▽

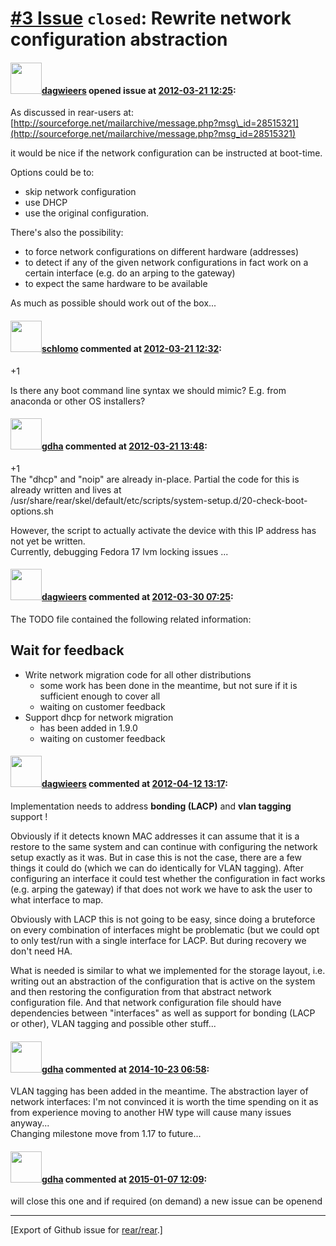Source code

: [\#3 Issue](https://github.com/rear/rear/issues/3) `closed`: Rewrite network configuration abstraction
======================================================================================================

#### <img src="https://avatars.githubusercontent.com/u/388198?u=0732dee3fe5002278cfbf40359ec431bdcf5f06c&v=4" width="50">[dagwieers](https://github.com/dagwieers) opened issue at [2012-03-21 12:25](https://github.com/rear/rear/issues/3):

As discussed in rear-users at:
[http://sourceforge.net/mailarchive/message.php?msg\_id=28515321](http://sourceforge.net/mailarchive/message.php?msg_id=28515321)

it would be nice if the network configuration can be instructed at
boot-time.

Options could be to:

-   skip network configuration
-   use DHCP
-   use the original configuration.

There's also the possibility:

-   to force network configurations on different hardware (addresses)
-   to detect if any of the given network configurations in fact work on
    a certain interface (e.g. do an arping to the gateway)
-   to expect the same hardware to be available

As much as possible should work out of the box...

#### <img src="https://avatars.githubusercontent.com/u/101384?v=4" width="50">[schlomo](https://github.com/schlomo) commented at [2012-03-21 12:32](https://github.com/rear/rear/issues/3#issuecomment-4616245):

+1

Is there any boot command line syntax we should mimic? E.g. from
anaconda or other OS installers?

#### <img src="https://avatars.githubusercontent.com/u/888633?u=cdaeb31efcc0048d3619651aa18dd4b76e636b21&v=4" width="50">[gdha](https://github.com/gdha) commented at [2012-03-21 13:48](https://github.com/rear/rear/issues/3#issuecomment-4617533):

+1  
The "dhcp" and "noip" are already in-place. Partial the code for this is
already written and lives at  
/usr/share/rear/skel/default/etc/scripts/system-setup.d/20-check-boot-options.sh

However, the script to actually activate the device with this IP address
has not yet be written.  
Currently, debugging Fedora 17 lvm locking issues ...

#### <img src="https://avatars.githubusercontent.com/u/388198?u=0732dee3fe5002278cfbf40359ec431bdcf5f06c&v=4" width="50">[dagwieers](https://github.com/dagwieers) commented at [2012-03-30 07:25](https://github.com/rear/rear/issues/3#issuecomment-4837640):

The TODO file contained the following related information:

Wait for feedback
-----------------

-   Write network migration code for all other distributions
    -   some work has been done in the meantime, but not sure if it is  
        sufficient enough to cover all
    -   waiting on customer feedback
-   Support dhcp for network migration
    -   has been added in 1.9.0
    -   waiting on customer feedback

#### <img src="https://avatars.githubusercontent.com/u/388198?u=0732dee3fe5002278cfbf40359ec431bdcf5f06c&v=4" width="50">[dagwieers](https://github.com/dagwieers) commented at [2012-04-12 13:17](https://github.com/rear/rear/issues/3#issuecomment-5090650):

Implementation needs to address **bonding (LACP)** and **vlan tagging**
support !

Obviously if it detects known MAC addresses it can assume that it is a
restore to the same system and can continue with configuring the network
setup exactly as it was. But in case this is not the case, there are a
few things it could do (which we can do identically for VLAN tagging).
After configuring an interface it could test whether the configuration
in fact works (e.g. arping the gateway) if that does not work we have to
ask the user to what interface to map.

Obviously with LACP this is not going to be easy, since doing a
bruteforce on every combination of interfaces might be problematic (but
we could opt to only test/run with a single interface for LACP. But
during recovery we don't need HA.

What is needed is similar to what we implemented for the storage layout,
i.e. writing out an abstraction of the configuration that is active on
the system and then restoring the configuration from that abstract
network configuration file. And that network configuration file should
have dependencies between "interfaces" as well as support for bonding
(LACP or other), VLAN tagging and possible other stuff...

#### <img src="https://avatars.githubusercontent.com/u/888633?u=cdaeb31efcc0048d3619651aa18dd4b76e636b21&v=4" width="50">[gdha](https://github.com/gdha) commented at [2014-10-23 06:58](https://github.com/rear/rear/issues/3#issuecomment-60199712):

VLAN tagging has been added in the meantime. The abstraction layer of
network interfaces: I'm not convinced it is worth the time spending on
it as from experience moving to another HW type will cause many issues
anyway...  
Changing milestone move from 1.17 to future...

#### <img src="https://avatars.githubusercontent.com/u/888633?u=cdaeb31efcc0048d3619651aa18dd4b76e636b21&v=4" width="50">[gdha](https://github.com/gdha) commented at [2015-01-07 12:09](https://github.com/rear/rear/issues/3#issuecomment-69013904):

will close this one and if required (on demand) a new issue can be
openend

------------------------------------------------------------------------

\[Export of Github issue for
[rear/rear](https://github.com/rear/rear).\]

△

TASK INSTRUCTIONS: Pictures should be skipped, and the records retyped word for word.

SOLUTION:
Source code

: [\#3 Issue](https://github.com/rear/rear/issues/3) `closed`: Rewrite network configuration abstraction
======================================================================================================

#### <img src="https://avatars.githubusercontent.com/u/388198?u=0732dee3fe5002278cfbf40359ec431bdcf5f06c&v=4" width="50">[dagwieers](https://github.com/dagwieers) opened issue at [2012-03-21 12:25](https://github.com/rear/rear/issues/3):

As discussed in rear-users at:
[http://sourceforge.net/mailarchive/message.php?msg\_id=28515321](http://sourceforge.net/mailarchive/message.php?msg_id=28515321)

it would be nice if the network configuration can be instructed at
boot-time.

Options could be to:

-   skip network configuration
-   use DHCP
-   use the original configuration.

There's also the possibility:

-   to force network configurations on different hardware (addresses)
-   to detect if any of the given network configurations in fact work on
    a certain interface (e.g. do an arping to the gateway)
-   to expect the same hardware to be available

As much as possible should work out of the box...

#### <img src="https://avatars.githubusercontent.com/u/101384?v=4" width="50">[schlomo](https://github.com/schlomo) commented at [2012-03-21 12:32](https://github.com/rear/rear/issues/3#issuecomment-4616245):

+1

Is there any boot command line syntax we should mimic? E.g. from
anaconda or other OS installers?

#### <img src="https://avatars.githubusercontent.com/u/888633?u=cdaeb31efcc0048d3619651aa18dd4b76e636b21&v=4" width="50">[gdha](https://github.com/gdha) commented at [2012-03-21 13:48](https://github.com/rear/rear/issues/3#issuecomment-4617533):

+1  
The "dhcp" and "noip" are already in-place. Partial the code for this is
already written and lives at  
/usr/share/rear/skel/default/etc/scripts/system-setup.d/20-check-boot-options.sh

However, the script to actually activate the device with this IP address
has not yet be written.  
Currently, debugging Fedora 17 lvm locking issues ...

#### <img src="https://avatars.githubusercontent.com/u/388198?u=0732dee3fe5002278cfbf40359ec431bdcf5f06c&v=4" width="50">[dagwieers](https://github.com/dagwieers) commented at [2012-03-30 07:25](https://github.com/rear/rear/issues/3#issuecomment-4837640):

The TODO file contained the following related information:

Wait for feedback
-----------------

-   Write network migration code for all other distributions
    -   some work has been done in the meantime, but not sure if it is  
        sufficient enough to cover all
    -   waiting on customer feedback
-   Support dhcp for network migration
    -   has been added in 1.9.0
    -   waiting on customer feedback

#### <img src="https://avatars.githubusercontent.com/u/388198?u=0732dee3fe5002278cfbf40359ec431bdcf5f06c&v=4" width="50">[dagwieers](https://github.com/dagwieers) commented at [2012-04-12 13:17](https://github.com/rear/rear/issues/3#issuecomment-5090650):

Implementation needs to address **bonding (LACP)** and **vlan tagging**
support !

Obviously if it detects known MAC addresses it can assume that it is a
restore to the same system and can continue with configuring the network
setup exactly as it was. But in case this is not the case, there are a
few things it could do (which we can do identically for VLAN tagging).
After configuring an interface it could test whether the configuration
in fact works (e.g. arping the gateway) if that does not work we have to
ask the user to what interface to map.

Obviously with LACP this is not going to be easy, since doing a
bruteforce on every combination of interfaces might be problematic (but
we could opt to only test/run with a single interface for LACP. But
during recovery we don't need HA.

What is needed is similar to what we implemented for the storage layout,
i.e. writing out an abstraction of the configuration that is active on
the system and then restoring the configuration from that abstract
network configuration file. And that network configuration file should
have dependencies between "interfaces" as well as support for bonding
(LACP or other), VLAN tagging and possible other stuff...

#### <img src="https://avatars.githubusercontent.com/u/888633?u=cdaeb31efcc0048d3619651aa18dd4b76e636b21&v=4" width="50">[gdha](https://github.com/gdha) commented at [2014-10-23 06:58](https://github.com/rear/rear/issues/3#issuecomment-60199712):

VLAN tagging has been added in the meantime. The abstraction layer of
network interfaces: I'm not convinced it is worth the time spending on
it as from experience moving to another HW type will cause many issues
anyway...  
Changing milestone move from 1.17 to future...

#### <img src="https://avatars.githubusercontent.com/u/888633?u=cdaeb31efcc0048d3619651aa18dd4b76e636b21&v=4" width="50">[gdha](https://github.com/gdha) commented at [2015-01-07 12:09](https://github.com/rear/rear/issues/3#issuecomment-69013904):

will close this one and if required (on demand) a new issue can be
openend

------------------------------------------------------------------------

\[Export of Github issue for
[rear/rear](https://github.com/rear/rear).\]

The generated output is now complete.